La Golino lo definisce “pericoloso”…
Nella sua testa trama, ma non mette in atto.
Chi è un talento sottovalutato?
Massimo Ceccherini e basta entrare in casa sua, sbirciare nella sua videoteca, per capirlo: si scoprono dei titoli importanti, dei cult, dei film sconosciuti alla maggior parte dei registi italiani. Lui è un poeta. È un catalizzatore del dolore altrui, la sofferenza la avverte da lontano e in parte la rende sua, anche a costo di distruggersi.
Rispetto a Monica Bellucci ha parlato di “situazioni assurde”…
È la numero uno in assoluto: se apre una scuola di marketing, mi iscrivo per primo; come lei, non ho mai visto nessuno districarsi nelle situazioni più complicate, e venirne fuori come un fiore appena sbocciato.
Vacanze insieme.
Una volta mi invita sul panfilo di uno sceicco, attraccato in Sardegna per omaggiarla con una festa: trecento ospiti, tra loro James Brown, ingaggiato con 100 mila euro. Monica unica donna a non togliersi i tacchi.
Non li toglie mai.
Lo sceicco a metà serata la porta nella sua stanza per mostrarle un video di lui che nuota con gli squali, e lei, genio, lo smonta: “Sono un’attrice, lavoro nel cinema, so come si realizzano i fotomontaggi”. La gente non lo sa, ma è divertentissima.
Veronesi, a lei la riconoscono in giro?
Ultimamente sì e per via della radio: collegano la voce.
Soddisfazione.
Veramente mi girano un po’ le palle, mi occupo di cinema da trent’anni, mi piacerebbe venir associato ai film.
Qual è il suo grado di ego?
Non sono narcisista, però credo in me, e parecchio, soprattutto sul terreno del divertimento, della comicità; per il resto mi lascio cullare dall’ego degli altri, che è enorme.

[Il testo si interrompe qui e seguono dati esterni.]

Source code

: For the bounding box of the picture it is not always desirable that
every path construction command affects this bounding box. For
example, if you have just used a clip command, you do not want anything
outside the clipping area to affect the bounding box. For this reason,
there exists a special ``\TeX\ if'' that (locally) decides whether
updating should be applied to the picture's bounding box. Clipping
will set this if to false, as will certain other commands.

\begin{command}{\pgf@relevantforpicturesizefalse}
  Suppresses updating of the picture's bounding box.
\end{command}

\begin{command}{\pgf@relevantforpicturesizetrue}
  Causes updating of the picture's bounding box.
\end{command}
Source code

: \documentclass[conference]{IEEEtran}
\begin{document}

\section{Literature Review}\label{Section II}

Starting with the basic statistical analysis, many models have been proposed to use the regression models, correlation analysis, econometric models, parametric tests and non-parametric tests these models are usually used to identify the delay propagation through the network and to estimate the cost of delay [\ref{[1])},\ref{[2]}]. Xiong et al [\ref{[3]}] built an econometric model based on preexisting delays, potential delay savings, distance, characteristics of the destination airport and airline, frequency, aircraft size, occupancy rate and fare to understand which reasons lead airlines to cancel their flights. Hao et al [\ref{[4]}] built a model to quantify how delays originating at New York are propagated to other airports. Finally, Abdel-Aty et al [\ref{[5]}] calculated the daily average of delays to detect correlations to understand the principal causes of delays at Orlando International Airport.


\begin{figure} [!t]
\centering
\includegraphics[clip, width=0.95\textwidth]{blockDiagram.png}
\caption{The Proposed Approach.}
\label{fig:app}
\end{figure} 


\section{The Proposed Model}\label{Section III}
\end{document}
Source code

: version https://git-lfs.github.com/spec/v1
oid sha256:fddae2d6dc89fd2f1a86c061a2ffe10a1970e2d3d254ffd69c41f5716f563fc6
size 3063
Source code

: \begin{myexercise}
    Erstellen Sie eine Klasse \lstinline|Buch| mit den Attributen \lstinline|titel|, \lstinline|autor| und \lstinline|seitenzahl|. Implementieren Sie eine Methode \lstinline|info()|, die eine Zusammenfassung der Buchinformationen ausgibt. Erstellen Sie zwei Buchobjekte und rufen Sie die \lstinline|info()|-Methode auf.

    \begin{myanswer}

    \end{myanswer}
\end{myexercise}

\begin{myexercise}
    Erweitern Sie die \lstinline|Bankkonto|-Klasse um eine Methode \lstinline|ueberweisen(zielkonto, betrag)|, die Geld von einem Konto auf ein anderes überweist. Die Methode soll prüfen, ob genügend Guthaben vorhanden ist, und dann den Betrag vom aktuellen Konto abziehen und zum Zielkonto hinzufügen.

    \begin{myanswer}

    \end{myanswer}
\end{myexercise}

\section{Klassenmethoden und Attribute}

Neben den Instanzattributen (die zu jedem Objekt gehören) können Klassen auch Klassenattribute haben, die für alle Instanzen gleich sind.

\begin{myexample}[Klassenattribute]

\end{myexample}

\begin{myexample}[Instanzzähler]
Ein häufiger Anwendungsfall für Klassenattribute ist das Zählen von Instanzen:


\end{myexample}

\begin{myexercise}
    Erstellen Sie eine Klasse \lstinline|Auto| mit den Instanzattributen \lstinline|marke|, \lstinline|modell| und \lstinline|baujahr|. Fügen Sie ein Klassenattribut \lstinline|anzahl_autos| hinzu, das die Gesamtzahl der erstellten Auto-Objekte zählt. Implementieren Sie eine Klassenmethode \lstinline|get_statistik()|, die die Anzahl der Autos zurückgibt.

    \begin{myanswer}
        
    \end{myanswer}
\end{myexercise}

Quali sono le sue basi per la commedia?
La grande guerra: è il film con uno dei finali più belli della storia; il mio Fellini è Monicelli.
Eravate amici?
Per anni è stato fondamentale, mi dispensava dei consigli straordinari sul cinema, fino ad arrivare a una sorta di decalogo del bravo regista.
Enunciamolo.
Prima regola: non portare l’ombrello, il regista si deve bagnare e avvertire il tempo sulla pelle; secondo: mangiare poco, per mantenere un certo nervosismo; terzo: si salgono le scale due a due, per dimostrare più dinamicità degli altri; quarto: mai l’impermeabile, è da cittadino, da chi prevede, il regista si deve immergere; sesto: russare, la gente deve avvertire la tua presenza, anche quando non avverti la loro.
Maestro di vita.
Gli ultimi tempi lo accompagnavo ai festival, e ogni tanto sentenziava: “Non sei male, ma a te preferisco Virzì”.
Provocazione o verità.
La seconda e sono d’accordo; lo diceva perché aveva capito il mio spirito, sapeva che non me la sarei presa, era una forma di rispetto e confidenza.
Lui a volte feroce.
Durante le riprese di un film, un attore definito da lui “cane” non riusciva a infilare due battute, allora chiese al fonico di legare un osso al microfono, “almeno avrebbe tenuto la testa alta”.
Altra lezione…
A un’attrice ho piazzato una scatoletta per cani nel suo cestino del pranzo.
L’ha stupita la decisione finale di Monicelli?
No, però ci ho sperato, non volevo morisse come mio nonno, per lui desideravo una fine da eroe e quando è successo, dentro di me, ho urlato un alè che in qualche modo gli ha reso omaggio.